Yale Medicine Magazine, 2020 - Spring

Contents

The Body and The Mind issue offers insights into research about the brain at Yale and Yale School of Medicine. What makes it work, and why do conditions and diseases interrupt its healthy and orderly function?

Writing this, the first wave of COVID-19 is receding, leaving behind over 100,000 dead, tens of millions unemployed, and an unknown level of damage to both national and global economies. Furthermore, the nation has been contorted by a spasm of outrage unseen since the 1960s, sparked by the graphic murder of a black man on a widely shared video.

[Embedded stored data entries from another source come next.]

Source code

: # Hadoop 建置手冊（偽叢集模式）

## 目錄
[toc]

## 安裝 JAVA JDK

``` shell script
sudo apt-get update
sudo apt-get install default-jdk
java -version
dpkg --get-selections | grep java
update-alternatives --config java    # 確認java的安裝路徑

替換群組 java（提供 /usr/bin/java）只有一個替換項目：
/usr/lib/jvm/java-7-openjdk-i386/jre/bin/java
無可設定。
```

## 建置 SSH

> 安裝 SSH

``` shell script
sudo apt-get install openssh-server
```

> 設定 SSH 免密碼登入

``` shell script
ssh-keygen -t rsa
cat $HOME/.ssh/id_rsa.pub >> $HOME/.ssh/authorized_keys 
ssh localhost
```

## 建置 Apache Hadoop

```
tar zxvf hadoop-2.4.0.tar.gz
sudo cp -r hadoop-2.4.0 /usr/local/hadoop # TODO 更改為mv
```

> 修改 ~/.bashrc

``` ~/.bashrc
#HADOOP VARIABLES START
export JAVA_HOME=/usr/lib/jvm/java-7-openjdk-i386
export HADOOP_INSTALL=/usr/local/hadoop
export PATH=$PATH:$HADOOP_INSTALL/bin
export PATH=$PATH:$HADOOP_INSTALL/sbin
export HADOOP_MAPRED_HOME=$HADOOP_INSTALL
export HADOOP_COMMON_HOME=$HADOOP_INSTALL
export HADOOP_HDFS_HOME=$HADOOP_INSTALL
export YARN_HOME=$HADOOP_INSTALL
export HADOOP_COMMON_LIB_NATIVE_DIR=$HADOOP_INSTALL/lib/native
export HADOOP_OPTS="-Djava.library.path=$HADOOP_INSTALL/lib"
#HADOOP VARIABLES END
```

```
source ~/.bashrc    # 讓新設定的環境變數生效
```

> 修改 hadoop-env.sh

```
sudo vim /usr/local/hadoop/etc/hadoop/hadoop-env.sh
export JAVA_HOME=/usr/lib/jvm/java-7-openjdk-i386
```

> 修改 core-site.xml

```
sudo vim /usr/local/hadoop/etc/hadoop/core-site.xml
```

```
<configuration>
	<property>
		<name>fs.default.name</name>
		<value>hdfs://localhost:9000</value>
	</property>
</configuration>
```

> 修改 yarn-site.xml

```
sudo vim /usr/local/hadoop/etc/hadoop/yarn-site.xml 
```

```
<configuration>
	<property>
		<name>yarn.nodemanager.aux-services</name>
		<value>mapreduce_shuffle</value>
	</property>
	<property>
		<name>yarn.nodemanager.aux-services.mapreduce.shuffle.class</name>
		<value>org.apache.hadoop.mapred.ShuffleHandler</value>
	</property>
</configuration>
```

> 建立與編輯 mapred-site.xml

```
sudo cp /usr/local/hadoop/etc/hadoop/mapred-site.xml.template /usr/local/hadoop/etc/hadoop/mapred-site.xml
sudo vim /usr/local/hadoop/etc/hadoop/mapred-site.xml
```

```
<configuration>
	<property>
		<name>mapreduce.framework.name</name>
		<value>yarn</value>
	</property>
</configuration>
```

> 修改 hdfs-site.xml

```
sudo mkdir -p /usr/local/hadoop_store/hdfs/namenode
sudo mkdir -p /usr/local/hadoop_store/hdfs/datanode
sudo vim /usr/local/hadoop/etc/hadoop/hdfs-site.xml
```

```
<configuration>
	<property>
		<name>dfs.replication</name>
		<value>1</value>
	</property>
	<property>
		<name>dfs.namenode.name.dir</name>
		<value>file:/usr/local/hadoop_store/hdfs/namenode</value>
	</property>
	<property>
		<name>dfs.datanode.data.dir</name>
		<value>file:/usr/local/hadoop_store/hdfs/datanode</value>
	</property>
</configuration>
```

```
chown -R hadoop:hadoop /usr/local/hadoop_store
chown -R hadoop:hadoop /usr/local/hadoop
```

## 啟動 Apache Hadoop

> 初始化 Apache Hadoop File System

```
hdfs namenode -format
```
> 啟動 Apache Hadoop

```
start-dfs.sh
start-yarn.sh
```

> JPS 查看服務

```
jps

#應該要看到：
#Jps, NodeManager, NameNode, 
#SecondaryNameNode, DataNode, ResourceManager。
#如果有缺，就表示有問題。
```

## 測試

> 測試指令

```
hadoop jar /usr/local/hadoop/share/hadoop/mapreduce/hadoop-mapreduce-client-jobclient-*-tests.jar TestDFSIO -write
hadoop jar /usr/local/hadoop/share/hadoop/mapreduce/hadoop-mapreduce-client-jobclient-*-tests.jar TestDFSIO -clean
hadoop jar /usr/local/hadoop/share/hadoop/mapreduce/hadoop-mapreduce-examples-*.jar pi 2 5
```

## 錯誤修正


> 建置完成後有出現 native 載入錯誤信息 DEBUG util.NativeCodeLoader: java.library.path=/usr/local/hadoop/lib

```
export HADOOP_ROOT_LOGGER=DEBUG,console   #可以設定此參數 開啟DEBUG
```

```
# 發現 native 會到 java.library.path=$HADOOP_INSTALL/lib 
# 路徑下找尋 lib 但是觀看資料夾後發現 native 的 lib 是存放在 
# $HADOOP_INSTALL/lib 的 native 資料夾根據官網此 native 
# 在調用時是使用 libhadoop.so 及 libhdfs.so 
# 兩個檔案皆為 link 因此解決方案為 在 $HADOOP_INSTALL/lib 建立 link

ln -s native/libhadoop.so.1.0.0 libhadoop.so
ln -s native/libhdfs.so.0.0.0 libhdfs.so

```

It is not an understatement to claim that we live in uncertain times.

As a partial response to the demands that COVID-19 has placed on all of us, this issue of Yale Medicine Magazine is being published online.

The current issue—planned long before COVID-19 struck—focuses on developments in Yale’s neuroscience programs. Progress in neuroscience and neurology has been slow owing to a number of technological and ethical hurdles including absolute prohibitions against performing certain experiments involving the brain, difficulty measuring molecular activity, and the blood-brain barrier. Over the last few years, that has begun to change.

To capture this progress, our theme is “the body and the mind.” This gets at the long-held and deeply felt popular misconception that “the mind” is something other than a physiological organ, an entity separate from the body. One of the longest-held promises of science has been to fully explain the brain’s functions—and science is, having developed the proper tools, finally beginning to deliver.